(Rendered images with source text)
------------

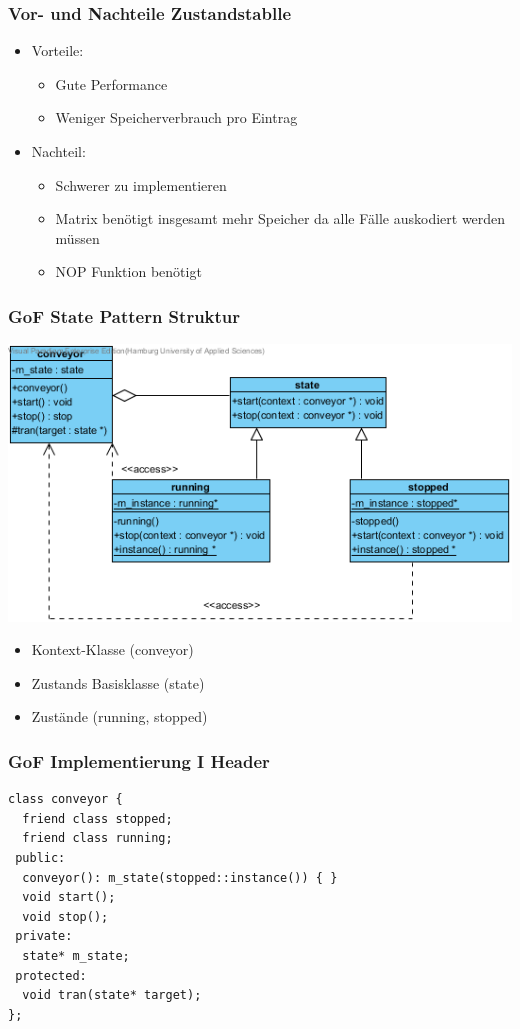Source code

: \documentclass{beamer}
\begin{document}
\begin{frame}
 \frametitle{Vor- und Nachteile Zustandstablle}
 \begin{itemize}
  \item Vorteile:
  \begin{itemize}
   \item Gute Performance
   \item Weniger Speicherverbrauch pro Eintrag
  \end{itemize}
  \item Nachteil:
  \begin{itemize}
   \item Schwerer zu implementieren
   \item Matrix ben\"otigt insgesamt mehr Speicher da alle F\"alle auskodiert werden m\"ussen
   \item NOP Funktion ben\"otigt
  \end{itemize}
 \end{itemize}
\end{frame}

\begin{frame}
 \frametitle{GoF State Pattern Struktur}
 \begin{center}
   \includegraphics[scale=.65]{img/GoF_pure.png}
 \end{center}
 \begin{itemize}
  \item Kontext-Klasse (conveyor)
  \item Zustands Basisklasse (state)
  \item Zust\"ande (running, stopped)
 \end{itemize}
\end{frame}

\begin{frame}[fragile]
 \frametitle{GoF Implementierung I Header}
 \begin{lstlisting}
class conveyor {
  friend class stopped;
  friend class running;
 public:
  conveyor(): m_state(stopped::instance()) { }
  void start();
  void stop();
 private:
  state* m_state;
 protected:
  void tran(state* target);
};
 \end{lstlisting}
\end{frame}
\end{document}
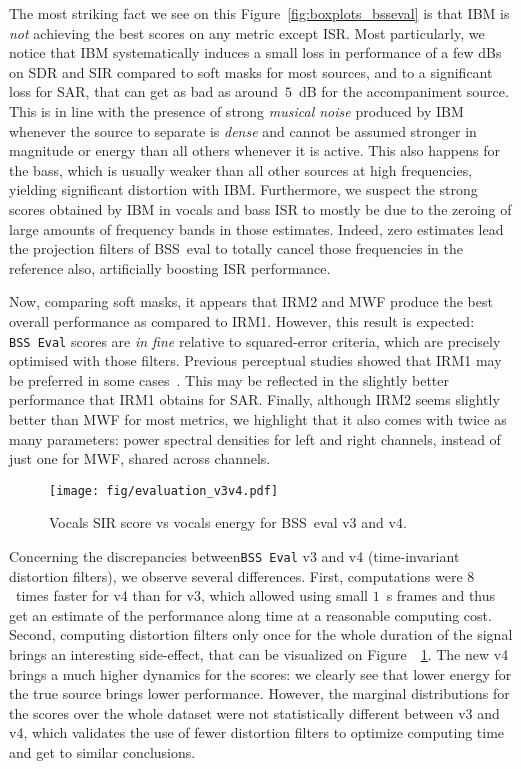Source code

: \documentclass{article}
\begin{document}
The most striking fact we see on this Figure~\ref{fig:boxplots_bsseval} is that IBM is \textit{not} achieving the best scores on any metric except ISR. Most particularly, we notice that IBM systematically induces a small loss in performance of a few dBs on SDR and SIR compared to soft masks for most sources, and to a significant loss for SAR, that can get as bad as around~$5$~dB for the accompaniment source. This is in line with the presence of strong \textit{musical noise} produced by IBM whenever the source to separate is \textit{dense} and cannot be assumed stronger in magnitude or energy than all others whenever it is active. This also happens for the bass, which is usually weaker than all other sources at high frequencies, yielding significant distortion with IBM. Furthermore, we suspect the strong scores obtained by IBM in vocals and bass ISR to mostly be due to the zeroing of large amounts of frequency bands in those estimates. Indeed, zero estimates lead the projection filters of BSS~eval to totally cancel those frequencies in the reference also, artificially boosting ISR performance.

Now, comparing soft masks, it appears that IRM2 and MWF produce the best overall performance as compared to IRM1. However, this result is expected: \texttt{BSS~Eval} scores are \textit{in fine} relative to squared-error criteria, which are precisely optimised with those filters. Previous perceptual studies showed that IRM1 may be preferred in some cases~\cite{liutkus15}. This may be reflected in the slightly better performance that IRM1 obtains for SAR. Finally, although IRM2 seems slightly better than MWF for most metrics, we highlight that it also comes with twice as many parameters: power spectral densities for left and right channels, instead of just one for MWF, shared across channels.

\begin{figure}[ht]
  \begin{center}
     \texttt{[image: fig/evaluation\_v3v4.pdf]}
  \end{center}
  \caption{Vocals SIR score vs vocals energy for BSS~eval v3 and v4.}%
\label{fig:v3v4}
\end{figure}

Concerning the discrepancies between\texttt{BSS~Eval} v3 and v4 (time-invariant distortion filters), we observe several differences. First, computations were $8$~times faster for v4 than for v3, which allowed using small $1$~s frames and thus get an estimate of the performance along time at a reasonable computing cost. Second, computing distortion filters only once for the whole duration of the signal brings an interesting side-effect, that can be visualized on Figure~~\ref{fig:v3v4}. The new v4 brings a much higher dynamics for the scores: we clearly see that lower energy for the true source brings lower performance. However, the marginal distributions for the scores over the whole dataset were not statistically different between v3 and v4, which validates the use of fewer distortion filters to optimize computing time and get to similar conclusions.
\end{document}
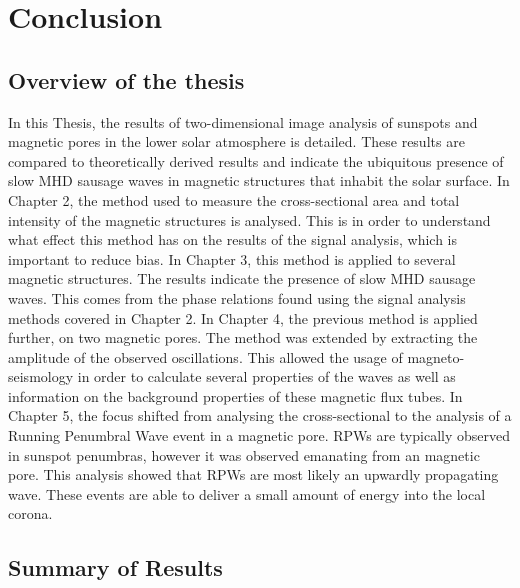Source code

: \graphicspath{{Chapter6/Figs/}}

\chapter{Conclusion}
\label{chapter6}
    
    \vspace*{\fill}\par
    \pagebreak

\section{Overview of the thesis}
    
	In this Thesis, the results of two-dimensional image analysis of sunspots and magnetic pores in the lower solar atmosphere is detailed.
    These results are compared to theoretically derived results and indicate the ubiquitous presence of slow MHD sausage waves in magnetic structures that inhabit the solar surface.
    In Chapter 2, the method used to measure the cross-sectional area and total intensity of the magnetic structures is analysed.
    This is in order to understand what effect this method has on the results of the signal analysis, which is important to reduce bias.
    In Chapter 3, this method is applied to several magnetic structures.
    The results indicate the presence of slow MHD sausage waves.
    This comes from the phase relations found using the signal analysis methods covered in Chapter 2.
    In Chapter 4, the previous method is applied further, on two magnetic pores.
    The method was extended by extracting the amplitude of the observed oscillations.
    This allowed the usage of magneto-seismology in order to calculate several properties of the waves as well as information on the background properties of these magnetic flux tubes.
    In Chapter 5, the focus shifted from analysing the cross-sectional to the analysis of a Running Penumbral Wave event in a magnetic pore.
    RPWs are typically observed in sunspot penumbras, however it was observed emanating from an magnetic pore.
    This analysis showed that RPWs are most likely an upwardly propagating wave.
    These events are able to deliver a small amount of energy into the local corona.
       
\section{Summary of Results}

------------

Pictures are to be dropped; every line of the records is to be returned unchanged.

RESPONSE BELOW:
Source code

: \documentclass{beamer}
\begin{document}
\begin{frame}
 \frametitle{Vor- und Nachteile Zustandstablle}
 \begin{itemize}
  \item Vorteile:
  \begin{itemize}
   \item Gute Performance
   \item Weniger Speicherverbrauch pro Eintrag
  \end{itemize}
  \item Nachteil:
  \begin{itemize}
   \item Schwerer zu implementieren
   \item Matrix ben\"otigt insgesamt mehr Speicher da alle F\"alle auskodiert werden m\"ussen
   \item NOP Funktion ben\"otigt
  \end{itemize}
 \end{itemize}
\end{frame}

\begin{frame}
 \frametitle{GoF State Pattern Struktur}
 \begin{center}
   \includegraphics[scale=.65]{img/GoF_pure.png}
 \end{center}
 \begin{itemize}
  \item Kontext-Klasse (conveyor)
  \item Zustands Basisklasse (state)
  \item Zust\"ande (running, stopped)
 \end{itemize}
\end{frame}

\begin{frame}[fragile]
 \frametitle{GoF Implementierung I Header}
 \begin{lstlisting}
class conveyor {
  friend class stopped;
  friend class running;
 public:
  conveyor(): m_state(stopped::instance()) { }
  void start();
  void stop();
 private:
  state* m_state;
 protected:
  void tran(state* target);
};
 \end{lstlisting}
\end{frame}
\end{document}
Source code

: \documentclass{article}
\begin{document}
The most striking fact we see on this Figure~\ref{fig:boxplots_bsseval} is that IBM is \textit{not} achieving the best scores on any metric except ISR. Most particularly, we notice that IBM systematically induces a small loss in performance of a few dBs on SDR and SIR compared to soft masks for most sources, and to a significant loss for SAR, that can get as bad as around~$5$~dB for the accompaniment source. This is in line with the presence of strong \textit{musical noise} produced by IBM whenever the source to separate is \textit{dense} and cannot be assumed stronger in magnitude or energy than all others whenever it is active. This also happens for the bass, which is usually weaker than all other sources at high frequencies, yielding significant distortion with IBM. Furthermore, we suspect the strong scores obtained by IBM in vocals and bass ISR to mostly be due to the zeroing of large amounts of frequency bands in those estimates. Indeed, zero estimates lead the projection filters of BSS~eval to totally cancel those frequencies in the reference also, artificially boosting ISR performance.

Now, comparing soft masks, it appears that IRM2 and MWF produce the best overall performance as compared to IRM1. However, this result is expected: \texttt{BSS~Eval} scores are \textit{in fine} relative to squared-error criteria, which are precisely optimised with those filters. Previous perceptual studies showed that IRM1 may be preferred in some cases~\cite{liutkus15}. This may be reflected in the slightly better performance that IRM1 obtains for SAR. Finally, although IRM2 seems slightly better than MWF for most metrics, we highlight that it also comes with twice as many parameters: power spectral densities for left and right channels, instead of just one for MWF, shared across channels.

\begin{figure}[ht]
  \begin{center}
     \texttt{[image: fig/evaluation\_v3v4.pdf]}
  \end{center}
  \caption{Vocals SIR score vs vocals energy for BSS~eval v3 and v4.}%
\label{fig:v3v4}
\end{figure}

Concerning the discrepancies between\texttt{BSS~Eval} v3 and v4 (time-invariant distortion filters), we observe several differences. First, computations were $8$~times faster for v4 than for v3, which allowed using small $1$~s frames and thus get an estimate of the performance along time at a reasonable computing cost. Second, computing distortion filters only once for the whole duration of the signal brings an interesting side-effect, that can be visualized on Figure~~\ref{fig:v3v4}. The new v4 brings a much higher dynamics for the scores: we clearly see that lower energy for the true source brings lower performance. However, the marginal distributions for the scores over the whole dataset were not statistically different between v3 and v4, which validates the use of fewer distortion filters to optimize computing time and get to similar conclusions.
\end{document}
Source code

: \graphicspath{{Chapter6/Figs/}}

\chapter{Conclusion}
\label{chapter6}
    
    \vspace*{\fill}\par
    \pagebreak

\section{Overview of the thesis}
    
	In this Thesis, the results of two-dimensional image analysis of sunspots and magnetic pores in the lower solar atmosphere is detailed.
    These results are compared to theoretically derived results and indicate the ubiquitous presence of slow MHD sausage waves in magnetic structures that inhabit the solar surface.
    In Chapter 2, the method used to measure the cross-sectional area and total intensity of the magnetic structures is analysed.
    This is in order to understand what effect this method has on the results of the signal analysis, which is important to reduce bias.
    In Chapter 3, this method is applied to several magnetic structures.
    The results indicate the presence of slow MHD sausage waves.
    This comes from the phase relations found using the signal analysis methods covered in Chapter 2.
    In Chapter 4, the previous method is applied further, on two magnetic pores.
    The method was extended by extracting the amplitude of the observed oscillations.
    This allowed the usage of magneto-seismology in order to calculate several properties of the waves as well as information on the background properties of these magnetic flux tubes.
    In Chapter 5, the focus shifted from analysing the cross-sectional to the analysis of a Running Penumbral Wave event in a magnetic pore.
    RPWs are typically observed in sunspot penumbras, however it was observed emanating from an magnetic pore.
    This analysis showed that RPWs are most likely an upwardly propagating wave.
    These events are able to deliver a small amount of energy into the local corona.
       
\section{Summary of Results}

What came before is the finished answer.